§ **LISTED ENTRIES**:
───

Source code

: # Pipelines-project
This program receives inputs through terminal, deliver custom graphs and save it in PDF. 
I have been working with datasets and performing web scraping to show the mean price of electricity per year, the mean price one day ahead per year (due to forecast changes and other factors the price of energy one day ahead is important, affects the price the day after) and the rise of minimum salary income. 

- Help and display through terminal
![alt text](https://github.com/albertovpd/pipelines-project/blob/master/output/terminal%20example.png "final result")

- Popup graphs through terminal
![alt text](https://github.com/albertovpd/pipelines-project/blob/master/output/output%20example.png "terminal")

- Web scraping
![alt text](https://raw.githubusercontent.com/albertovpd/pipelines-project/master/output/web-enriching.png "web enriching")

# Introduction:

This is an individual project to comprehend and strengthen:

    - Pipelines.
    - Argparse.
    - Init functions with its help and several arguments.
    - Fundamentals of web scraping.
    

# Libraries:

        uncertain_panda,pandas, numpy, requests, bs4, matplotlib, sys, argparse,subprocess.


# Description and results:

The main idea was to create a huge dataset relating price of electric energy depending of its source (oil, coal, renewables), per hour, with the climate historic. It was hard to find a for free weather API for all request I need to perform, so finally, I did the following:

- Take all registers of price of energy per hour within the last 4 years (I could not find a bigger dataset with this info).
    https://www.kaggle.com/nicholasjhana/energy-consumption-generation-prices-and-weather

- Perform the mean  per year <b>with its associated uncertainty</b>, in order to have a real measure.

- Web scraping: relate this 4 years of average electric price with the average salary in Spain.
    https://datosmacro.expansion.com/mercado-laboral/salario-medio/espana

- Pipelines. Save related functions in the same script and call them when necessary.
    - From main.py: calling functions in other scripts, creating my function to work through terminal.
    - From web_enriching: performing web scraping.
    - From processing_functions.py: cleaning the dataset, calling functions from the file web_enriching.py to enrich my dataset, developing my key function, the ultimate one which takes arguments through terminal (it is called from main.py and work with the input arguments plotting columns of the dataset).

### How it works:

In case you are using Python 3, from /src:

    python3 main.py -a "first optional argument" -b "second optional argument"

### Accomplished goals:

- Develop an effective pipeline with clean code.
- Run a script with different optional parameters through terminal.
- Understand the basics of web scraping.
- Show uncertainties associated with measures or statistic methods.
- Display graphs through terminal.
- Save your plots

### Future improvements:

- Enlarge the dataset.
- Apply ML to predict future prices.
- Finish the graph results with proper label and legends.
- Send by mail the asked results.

───

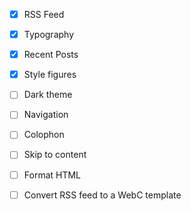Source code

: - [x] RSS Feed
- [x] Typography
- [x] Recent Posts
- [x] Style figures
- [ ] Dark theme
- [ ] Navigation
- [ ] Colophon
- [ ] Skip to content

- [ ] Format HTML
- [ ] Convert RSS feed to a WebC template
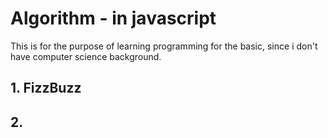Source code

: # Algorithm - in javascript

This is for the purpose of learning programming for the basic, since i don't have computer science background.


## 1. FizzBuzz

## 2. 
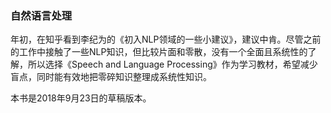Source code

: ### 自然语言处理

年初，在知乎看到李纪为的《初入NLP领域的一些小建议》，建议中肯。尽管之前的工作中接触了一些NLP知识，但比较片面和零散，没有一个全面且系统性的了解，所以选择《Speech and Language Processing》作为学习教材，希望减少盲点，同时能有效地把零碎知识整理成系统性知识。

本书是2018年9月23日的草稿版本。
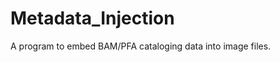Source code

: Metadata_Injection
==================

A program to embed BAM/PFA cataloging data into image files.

───

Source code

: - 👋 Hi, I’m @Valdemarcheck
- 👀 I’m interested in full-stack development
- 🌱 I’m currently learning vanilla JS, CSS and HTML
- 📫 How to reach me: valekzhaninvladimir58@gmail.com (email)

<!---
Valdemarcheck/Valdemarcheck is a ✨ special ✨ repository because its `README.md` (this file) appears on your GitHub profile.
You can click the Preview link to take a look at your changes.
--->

───

§ **WORK ITEM**:
Those lines of the records above that run from the one containing "and Language Processing》作为学习教材，希望减少盲点，同时能有效地把零碎知识整理成系统性知识。" through the one containing "A program to" should be returned exactly, with no pictures among them.

§ **ANSWER BOX**:
年初，在知乎看到李纪为的《初入NLP领域的一些小建议》，建议中肯。尽管之前的工作中接触了一些NLP知识，但比较片面和零散，没有一个全面且系统性的了解，所以选择《Speech and Language Processing》作为学习教材，希望减少盲点，同时能有效地把零碎知识整理成系统性知识。

本书是2018年9月23日的草稿版本。
Source code

: Metadata_Injection
==================

A program to embed BAM/PFA cataloging data into image files.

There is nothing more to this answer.